How Ulta Beauty won Black Friday despite its site crashing on the critical shopping holiday
- Beauty retailer Ulta saw its foot traffic from shoppers increase on Black Friday over last year.
- Most chains, including Walmart and Target, saw fewer shoppers visit their stores, per Placer.ai.
Most stores saw fewer visits from shoppers this Black Friday. One cosmetics retail was the exception.
Foot traffic at Ulta Beauty was up 16.5% over Black Friday 2021, according to data provider Placer.ai. Visits to Ulta were also up 31% over Black Friday 2019, before the pandemic began.
By contrast, most retailers saw their foot traffic remain the same or decrease slightly over last year's Black Friday, according to Placer.ai. Traffic decreased by 5.3% at Walmart and 2% at Target. At TJ Maxx, one of the largest off-price retailers, traffic was even with Black Friday 2021.
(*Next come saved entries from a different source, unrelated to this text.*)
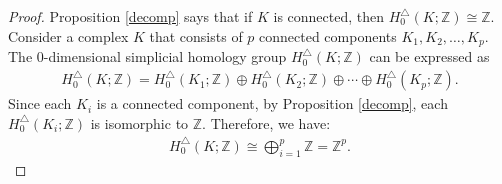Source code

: \begin{proof}
	Proposition \ref{decomp} says that if \( K \) is connected, then \( H^{\triangle}_{0}(K; \mathbb{Z}) \cong \mathbb{Z} \). Consider a complex \( K \) that consists of \( p \) connected components \( K_1, K_2, \ldots, K_p \). The $0$-dimensional simplicial homology group \( H^{\triangle}_{0}(K; \mathbb{Z}) \) can be expressed as
	\begin{align}
		H^{\triangle}_{0}(K; \mathbb{Z}) = H^{\triangle}_{0}(K_1; \mathbb{Z}) \oplus H^{\triangle}_{0}(K_2; \mathbb{Z}) \oplus \cdots \oplus H^{\triangle}_{0}(K_p; \mathbb{Z}). 
	\end{align}	
	Since each \( K_i \) is a connected component, by Proposition \ref{decomp}, each \( H^{\triangle}_{0}(K_i; \mathbb{Z}) \) is isomorphic to \( \mathbb{Z} \). Therefore, we have:
	\begin{align}
		H^{\triangle}_{0}(K; \mathbb{Z}) \cong \bigoplus_{i=1}^p \mathbb{Z} = \mathbb{Z}^{p}. 
	\end{align}
\end{proof}

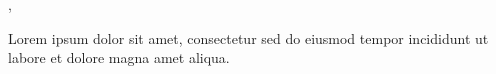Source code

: \documentclass{book}
\begin{document}
, 

\beginnumbering
\autopar

Lorem ipsum dolor sit amet, consectetur sed do eiusmod tempor incididunt ut labore et dolore magna amet aliqua.

\endnumbering
\end{document}
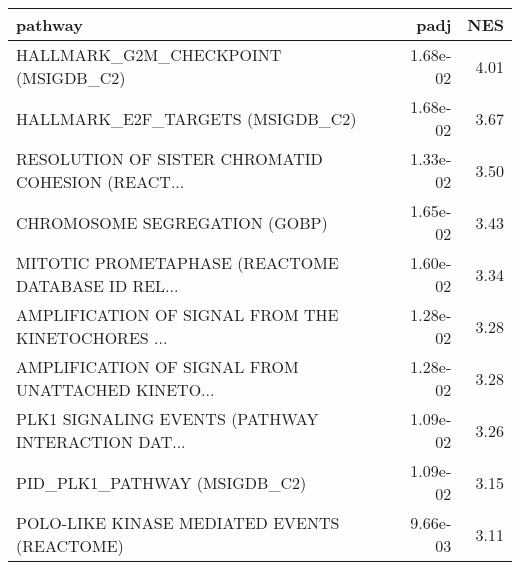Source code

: \begin{tabular}{lrr}
\toprule
                                           pathway &      padj &   NES \\
\midrule
               HALLMARK\_G2M\_CHECKPOINT (MSIGDB\_C2) &  1.68e-02 &  4.01 \\
                  HALLMARK\_E2F\_TARGETS (MSIGDB\_C2) &  1.68e-02 &  3.67 \\
 RESOLUTION OF SISTER CHROMATID COHESION (REACT... &  1.33e-02 &  3.50 \\
                     CHROMOSOME SEGREGATION (GOBP) &  1.65e-02 &  3.43 \\
 MITOTIC PROMETAPHASE (REACTOME DATABASE ID REL... &  1.60e-02 &  3.34 \\
 AMPLIFICATION OF SIGNAL FROM THE KINETOCHORES ... &  1.28e-02 &  3.28 \\
 AMPLIFICATION OF SIGNAL FROM UNATTACHED KINETO... &  1.28e-02 &  3.28 \\
 PLK1 SIGNALING EVENTS (PATHWAY INTERACTION DAT... &  1.09e-02 &  3.26 \\
                      PID\_PLK1\_PATHWAY (MSIGDB\_C2) &  1.09e-02 &  3.15 \\
       POLO-LIKE KINASE MEDIATED EVENTS (REACTOME) &  9.66e-03 &  3.11 \\
\bottomrule
\end{tabular}
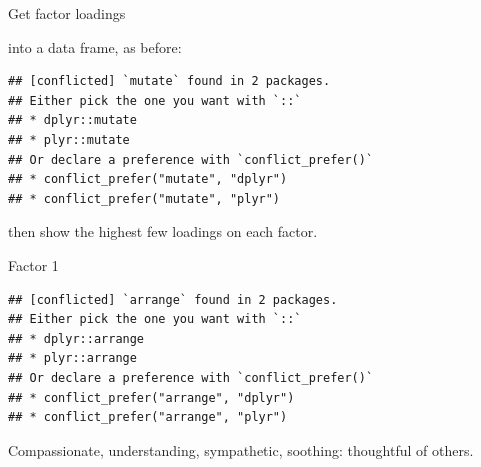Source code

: \documentclass[ignorenonframetext,]{beamer}
\newenvironment{Shaded}{\begin{snugshade}}{\end{snugshade}}
\newcommand{\DataTypeTok}[1]{\textcolor[rgb]{0.13,0.29,0.53}{#1}}
\newcommand{\DecValTok}[1]{\textcolor[rgb]{0.00,0.00,0.81}{#1}}
\newcommand{\FloatTok}[1]{\textcolor[rgb]{0.00,0.00,0.81}{#1}}
\newcommand{\KeywordTok}[1]{\textcolor[rgb]{0.13,0.29,0.53}{\textbf{#1}}}
\newcommand{\NormalTok}[1]{#1}
\newcommand{\OperatorTok}[1]{\textcolor[rgb]{0.81,0.36,0.00}{\textbf{#1}}}
\newcommand{\StringTok}[1]{\textcolor[rgb]{0.31,0.60,0.02}{#1}}
\begin{document}
\begin{frame}[fragile]{Get factor loadings}
\protect\hypertarget{get-factor-loadings}{}

into a data frame, as before:

\begin{Shaded}
\end{Shaded}

\begin{verbatim}
## [conflicted] `mutate` found in 2 packages.
## Either pick the one you want with `::` 
## * dplyr::mutate
## * plyr::mutate
## Or declare a preference with `conflict_prefer()`
## * conflict_prefer("mutate", "dplyr")
## * conflict_prefer("mutate", "plyr")
\end{verbatim}

then show the highest few loadings on each factor.

\end{frame}

\begin{frame}[fragile]{Factor 1}
\protect\hypertarget{factor-1}{}

\begin{Shaded}
\end{Shaded}

\begin{verbatim}
## [conflicted] `arrange` found in 2 packages.
## Either pick the one you want with `::` 
## * dplyr::arrange
## * plyr::arrange
## Or declare a preference with `conflict_prefer()`
## * conflict_prefer("arrange", "dplyr")
## * conflict_prefer("arrange", "plyr")
\end{verbatim}

Compassionate, understanding, sympathetic, soothing: thoughtful of
others.

\end{frame}
\end{document}
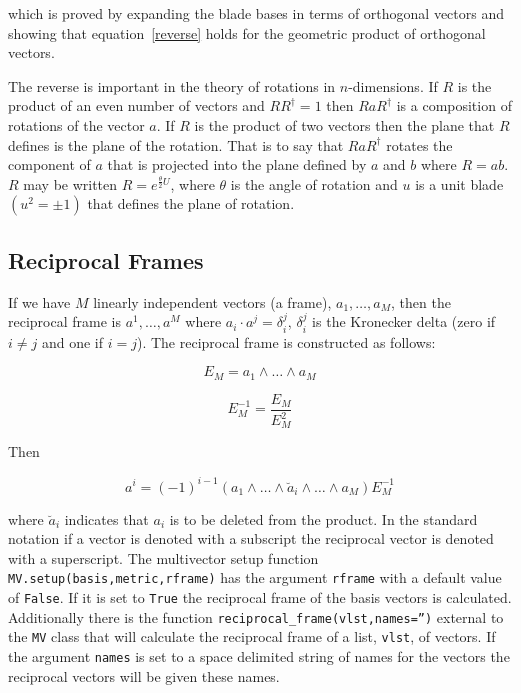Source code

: \documentclass[10pt]{article}
\newcommand{\bfrac}[2]{\displaystyle\frac{#1}{#2}}
\newcommand{\lp}{\left (}
\newcommand{\rp}{\right )}
\newcommand{\W}{\wedge}
\newcommand{\R}{\dagger}
\newcommand{\T}[1]{\texttt{#1}}
\begin{document}
which is proved by expanding the blade bases in terms of orthogonal vectors and
showing that equation~\ref{reverse} holds for the geometric product of orthogonal
vectors.

The reverse is important in the theory of rotations in $n$-dimensions.  If
$R$ is the product of an even number of vectors and $RR^{\R} = 1$
then $RaR^{\R}$ is a composition of rotations of the vector $a$.
If $R$ is the product of two vectors then the plane that $R$ defines
is the plane of the rotation.  That is to say that $RaR^{\R}$ rotates the
component of $a$ that is projected into the plane defined by $a$ and
$b$ where $R=ab$. $R$ may be written
$R = e^{\frac{\theta}{2}U}$, where $\theta$ is the angle of rotation
and $u$ is a unit blade $\lp u^{2} = \pm 1\rp$ that defines the
plane of rotation.

\subsection{Reciprocal Frames}

If we have $M$ linearly independent vectors (a frame),
$a_{1},\dots,a_{M}$, then the reciprocal frame is
$a^{1},\dots,a^{M}$ where $a_{i}\cdot a^{j} = \delta_{i}^{j}$,
$\delta_{i}^{j}$ is the Kronecker delta (zero if $i \ne j$ and one
if $i = j$). The reciprocal frame is constructed as follows:

  \begin{equation}
    E_{M} = a_{1}\W\dots\W a_{M}
  \end{equation}

  \begin{equation}
    E_{M}^{-1} = \bfrac{E_{M}}{E_{M}^{2}}
  \end{equation}

Then

  \begin{equation}
    a^{i} = \lp -1\rp^{i-1}\lp a_{1}\W\dots\W \breve{a}_{i} \W\dots\W a_{M}\rp E_{M}^{-1}
  \end{equation}

where $\breve{a}_{i}$ indicates that $a_{i}$ is to be deleted from
the product.  In the standard notation if a vector is denoted with a subscript
the reciprocal vector is denoted with a superscript. The multivector setup
function \T{MV.setup(basis,metric,rframe)} has the argument \T{rframe} with a
default value of \T{False}.  If it is set to \T{True} the reciprocal frame of
the basis vectors is calculated. Additionally there is the function
\T{reciprocal\_frame(vlst,names='')} external to the \T{MV} class that will
calculate the reciprocal frame of a list, \T{vlst}, of vectors.  If the argument
\T{names} is set to a space delimited string of names for the vectors the
reciprocal vectors will be given these names.
\end{document}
Stagnant or declining Black Friday foot traffic suggests that it is losing importance as a shopping event as retailers start holiday sales earlier in the season, said Ethan Chernofsky, vice president of marketing at Placer.ai. But beauty, health, and wellness products like those sold at Ulta are among the items that can still draw customers to physical stores, Chernofsky said.
Like other retailers, Ulta started offering discounts online and in-store early in the week instead of waiting until Black Friday or Cyber Monday, Piper Sandler analyst Korinne Wolfmeyer wrote in a Monday research note.
Yet the chain's stores, including the fragrance section, still attracted Black Friday shoppers, she added.
"Despite nearly identical deals offered online and all week, people still wanted to be there physically on Black Friday," Wolfmeyer wrote.
Unfortunately for the brand, shopping in person on Black Friday was consumers' only choice for much of the day. According to Crain's Chicago Business, Ulta's website was down at the start of the Black Friday holiday.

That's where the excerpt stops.